## WORK ITEM
Using the records below, write out again exactly the lines that begin at the line containing "There, the miners" and end at the line containing "Discussion beyond basic", and no other lines.

## SUPPLIED RECORDS
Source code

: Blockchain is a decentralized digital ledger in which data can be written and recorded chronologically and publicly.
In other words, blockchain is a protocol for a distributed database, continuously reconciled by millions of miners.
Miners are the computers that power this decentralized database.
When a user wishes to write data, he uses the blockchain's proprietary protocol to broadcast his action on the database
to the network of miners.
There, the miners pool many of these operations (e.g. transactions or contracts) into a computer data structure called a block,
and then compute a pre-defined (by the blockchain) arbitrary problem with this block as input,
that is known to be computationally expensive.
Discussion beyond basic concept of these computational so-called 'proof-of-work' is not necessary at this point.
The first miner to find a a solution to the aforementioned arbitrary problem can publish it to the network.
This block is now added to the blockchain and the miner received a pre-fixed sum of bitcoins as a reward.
--
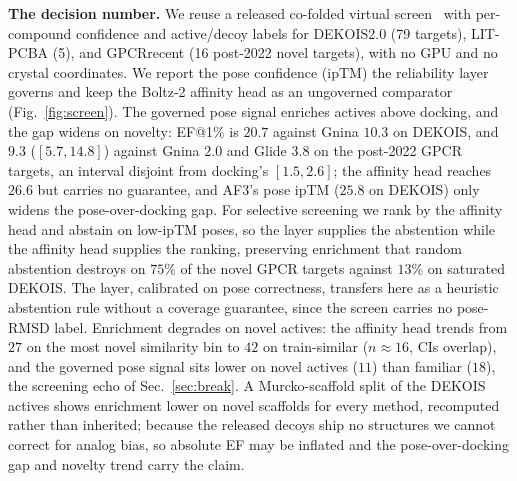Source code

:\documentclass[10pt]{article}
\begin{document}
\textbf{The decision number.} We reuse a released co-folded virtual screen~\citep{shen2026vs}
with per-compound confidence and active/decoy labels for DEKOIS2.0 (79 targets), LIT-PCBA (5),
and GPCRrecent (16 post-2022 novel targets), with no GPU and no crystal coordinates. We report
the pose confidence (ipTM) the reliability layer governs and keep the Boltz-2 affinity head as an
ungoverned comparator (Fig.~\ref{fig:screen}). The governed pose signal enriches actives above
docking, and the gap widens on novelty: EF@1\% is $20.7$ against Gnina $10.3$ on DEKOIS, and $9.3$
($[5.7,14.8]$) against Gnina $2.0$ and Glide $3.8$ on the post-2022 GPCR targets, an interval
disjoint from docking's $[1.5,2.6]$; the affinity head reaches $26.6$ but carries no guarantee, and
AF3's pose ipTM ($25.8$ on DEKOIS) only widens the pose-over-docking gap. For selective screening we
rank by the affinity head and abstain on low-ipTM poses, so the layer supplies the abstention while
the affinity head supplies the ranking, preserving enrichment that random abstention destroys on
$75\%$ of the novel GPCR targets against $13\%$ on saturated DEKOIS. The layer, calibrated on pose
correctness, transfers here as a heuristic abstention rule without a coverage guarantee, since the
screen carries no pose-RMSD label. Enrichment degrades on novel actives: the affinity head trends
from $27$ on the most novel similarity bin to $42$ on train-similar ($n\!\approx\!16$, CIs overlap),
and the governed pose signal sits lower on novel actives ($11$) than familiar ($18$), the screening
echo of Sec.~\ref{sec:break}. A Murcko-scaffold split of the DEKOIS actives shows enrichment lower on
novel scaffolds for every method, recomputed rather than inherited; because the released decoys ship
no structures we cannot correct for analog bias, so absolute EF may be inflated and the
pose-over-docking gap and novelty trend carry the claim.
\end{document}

## RESPONSE BOX
There, the miners pool many of these operations (e.g. transactions or contracts) into a computer data structure called a block,
and then compute a pre-defined (by the blockchain) arbitrary problem with this block as input,
that is known to be computationally expensive.
Discussion beyond basic concept of these computational so-called 'proof-of-work' is not necessary at this point.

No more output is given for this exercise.